Quick Answer: This question evaluates a candidate's ability to apply multi-source breadth-first search to simulate simultaneous state propagation across a 2D grid. It tests graph traversal, reachability reasoning, and time-complexity awareness — core competencies commonly assessed in coding interviews for software engineering roles. The follow-up variant on 8-directional spread further probes adaptability and spatial reasoning within the same algorithmic framework.

Infection Spread Time on a Grid (4-Directional)

You are given an `m x n` grid where every cell holds one of three integer values: - `0` — an empty cell that can never be infected. - `1` — a healthy (susceptible) cell. - `2` — an infected cell. Every minute, any healthy cell (`1`) that is **4-directionally adjacent** (up, down, left, right) to an infected cell (`2`) becomes infected. Infection spreads simultaneously: all cells that can be infected in a given minute become infected at the same time, then the next minute begins. Return the **minimum number of minutes** that must elapse until no healthy cell remains. If it is impossible for every healthy cell to become infected (some healthy cell is unreachable from any initially infected cell), return `-1`. If there are no healthy cells to begin with, return `0`. This is a multi-source BFS: enqueue every initially infected cell at level 0, then expand outward one minute (one BFS layer) at a time. The answer is the number of layers needed to consume every healthy cell; if any healthy cell remains after the queue drains, return `-1`.

Constraints

1 <= m, n <= 300
grid[i][j] is one of 0, 1, or 2
There may be zero, one, or many initially infected cells
Empty cells (0) block infection and are never counted as healthy
An O(m * n) solution is expected

Examples

Input: ([[2,1,1],[1,1,0],[0,1,1]],)

Expected Output: 4

Explanation: Single infected cell at top-left; the bottom-right healthy cell is last, infected at minute 4.

Input: ([[2,1,1],[0,1,1],[1,0,1]],)

Expected Output: -1

Explanation: The healthy cell at (2,0) is walled off by 0s and never gets infected, so return -1.

Input: ([[0,2]],)

Expected Output: 0

Explanation: No healthy cells to infect, so 0 minutes.

Input: ([[1]],)

Expected Output: -1

Explanation: A lone healthy cell with no infected source can never be infected.

Input: ([[2]],)

Expected Output: 0

Explanation: Already fully infected, no healthy cells remain.

Input: ([[0,0],[0,0]],)

Expected Output: 0

Explanation: Only empty cells; nothing to infect.

Input: ([[2,1,1,1,1,1,1,2]],)

Expected Output: 3

Explanation: Two infected ends close in on the middle simultaneously; the meeting cells are reached at minute 3.

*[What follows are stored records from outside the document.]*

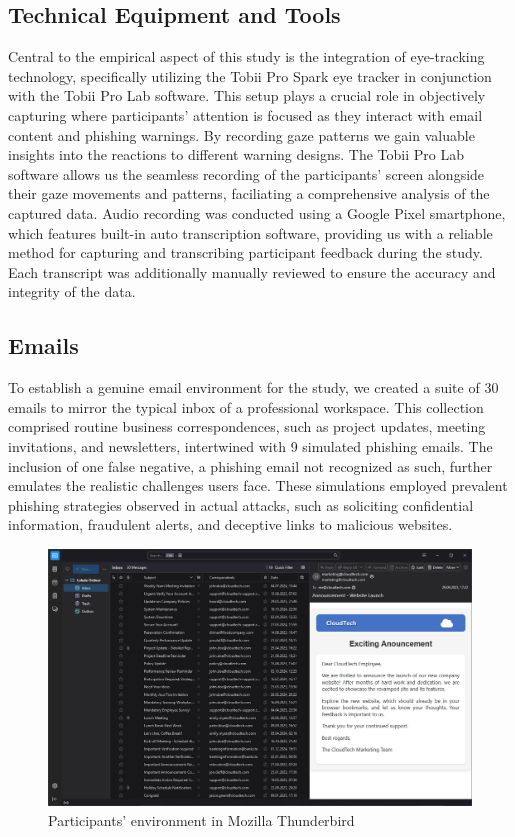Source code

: \documentclass[
  a4paper,  %
  twoside,  %
  bibliography=totoc,
  headsepline,
  cleardoublepage=empty,
  parskip=half,
  draft=false
]{scrbook}
\begin{document}
\subsection{Technical Equipment and Tools}
Central to the empirical aspect of this study is the integration of eye-tracking technology, specifically utilizing the Tobii Pro Spark eye tracker in conjunction with the Tobii Pro Lab software. This setup plays a crucial role in objectively capturing where participants' attention is focused as they interact with email content and phishing warnings. By recording gaze patterns we gain valuable insights into the reactions to different warning designs. The Tobii Pro Lab software allows us the seamless recording of the participants' screen alongside their gaze movements and patterns, faciliating a comprehensive analysis of the captured data. \newline 
Audio recording was conducted using a Google Pixel smartphone, which features built-in auto transcription software, providing us with a reliable method for capturing and transcribing participant feedback during the study. Each transcript was additionally manually reviewed to ensure the accuracy and integrity of the data.

\subsection{Emails}
To establish a genuine email environment for the study, we created a suite of 30 emails to mirror the typical inbox of a professional workspace. This collection comprised routine business correspondences, such as project updates, meeting invitations, and newsletters, intertwined with 9 simulated phishing emails. The inclusion of one false negative, a phishing email not recognized as such, further emulates the realistic challenges users face. These simulations employed prevalent phishing strategies observed in actual attacks, such as soliciting confidential information, fraudulent alerts, and deceptive links to malicious websites.

\begin{figure} [ht]
    \centering
    \includegraphics[width=1\linewidth]{figures/example2.png}
    \caption{Participants' environment in Mozilla Thunderbird}
    \label{fig:example2}
\end{figure}
\end{document}
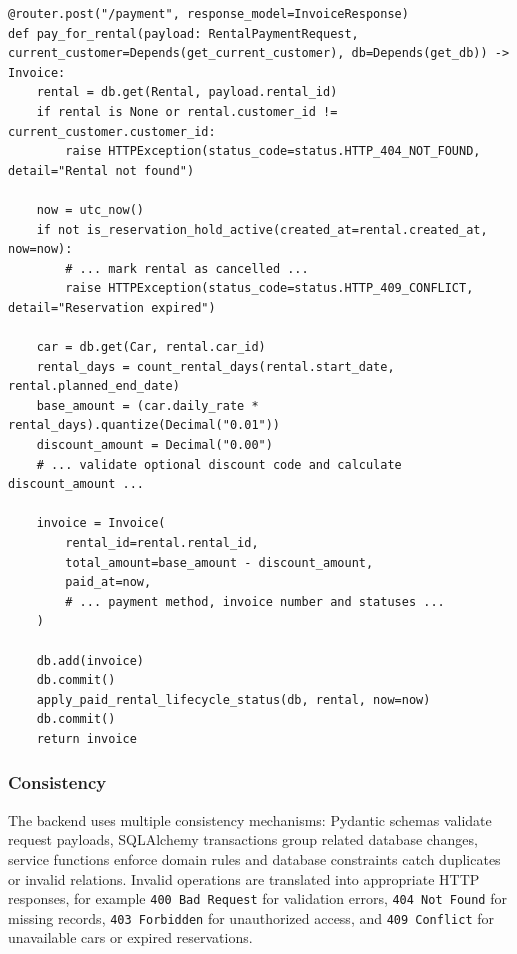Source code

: \begin{lstlisting}[style=pythonstyle,caption={Payment and invoice creation},label={lst:backend-payment-short}]
@router.post("/payment", response_model=InvoiceResponse)
def pay_for_rental(payload: RentalPaymentRequest, current_customer=Depends(get_current_customer), db=Depends(get_db)) -> Invoice:
    rental = db.get(Rental, payload.rental_id)
    if rental is None or rental.customer_id != current_customer.customer_id:
        raise HTTPException(status_code=status.HTTP_404_NOT_FOUND, detail="Rental not found")

    now = utc_now()
    if not is_reservation_hold_active(created_at=rental.created_at, now=now):
        # ... mark rental as cancelled ...
        raise HTTPException(status_code=status.HTTP_409_CONFLICT, detail="Reservation expired")

    car = db.get(Car, rental.car_id)
    rental_days = count_rental_days(rental.start_date, rental.planned_end_date)
    base_amount = (car.daily_rate * rental_days).quantize(Decimal("0.01"))
    discount_amount = Decimal("0.00")
    # ... validate optional discount code and calculate discount_amount ...

    invoice = Invoice(
        rental_id=rental.rental_id,
        total_amount=base_amount - discount_amount,
        paid_at=now,
        # ... payment method, invoice number and statuses ...
    )

    db.add(invoice)
    db.commit()
    apply_paid_rental_lifecycle_status(db, rental, now=now)
    db.commit()
    return invoice
\end{lstlisting}

\subsubsection{Consistency}

The backend uses multiple consistency mechanisms: Pydantic schemas validate request payloads, SQLAlchemy transactions group related database changes, service functions enforce domain rules and database constraints catch duplicates or invalid relations. Invalid operations are translated into appropriate HTTP responses, for example \texttt{400 Bad Request} for validation errors, \texttt{404 Not Found} for missing records, \texttt{403 Forbidden} for unauthorized access, and \texttt{409 Conflict} for unavailable cars or expired reservations.
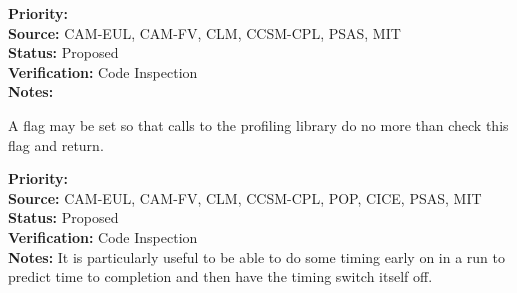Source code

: \begin{reqlist}
{\bf Priority:}  \\
{\bf Source:} CAM-EUL, CAM-FV, CLM, CCSM-CPL, PSAS, MIT \\
{\bf Status:} Proposed \\
{\bf Verification:} Code Inspection \\
{\bf Notes:} 
\end{reqlist}


A flag may be set so that calls to the profiling library do no more than check
this flag and return.

\begin{reqlist}
{\bf Priority:}  \\
{\bf Source:} CAM-EUL, CAM-FV, CLM, CCSM-CPL, POP, CICE, PSAS, MIT \\
{\bf Status:} Proposed \\
{\bf Verification:} Code Inspection \\
{\bf Notes:} It is particularly useful to be able to do some timing
early on in a run to predict time to completion and then have
the timing switch itself off.
\end{reqlist}

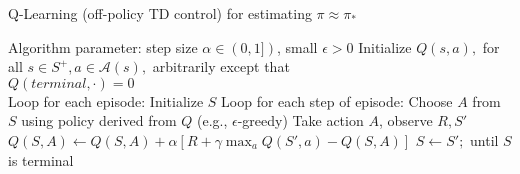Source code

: \begin{algorithm}
    \caption{Q-Learning (off-policy TD control) for estimating $\pi \approx \pi_*$}
    \begin{algorithmic}[1]
        \State Algorithm parameter: step size $\alpha \in (0,1])$, small $\epsilon > 0$
        \State Initialize $Q(s,a),$ for all $s \in S^+, a \in \mathcal{A}(s),$ arbitrarily except that \\ $Q(terminal, \mathord{\cdot}) = 0$
        \\
        \State Loop for each episode:
        \Indent
            \State Initialize $S$
            \State Loop for each step of episode:
            \Indent
                \State Choose $A$ from $S$ using policy derived from $Q$ (e.g., $\epsilon$-greedy)
                \State Take action $A$, observe $R, S'$
                \State $Q(S,A) \gets Q(S,A) + \alpha [R + \gamma \max_a Q(S',a) - Q(S,A)]$
                \State $S \gets S';$
            \EndIndent
            \State until $S$ is terminal
        \EndIndent 
    \end{algorithmic}
\end{algorithm}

Input: ([[2,2],[1,1],[0,1],[1,1]],)

Expected Output: 4

Explanation: Spread goes down column then around the 0 wall; the cell at (3,0) is last, at minute 4.

Hints

Use multi-source BFS: seed the queue with EVERY initially infected cell at once, not one at a time.
Process the queue one BFS layer per minute. Counting layers (not total nodes) gives you the elapsed minutes.
Track the number of remaining healthy cells. If it's already 0, the answer is 0; if it's still > 0 after the queue drains, return -1.
Empty cells (0) are walls — never spread into them and never count them as healthy.

Infection Spread Time on a Grid (8-Directional Follow-up)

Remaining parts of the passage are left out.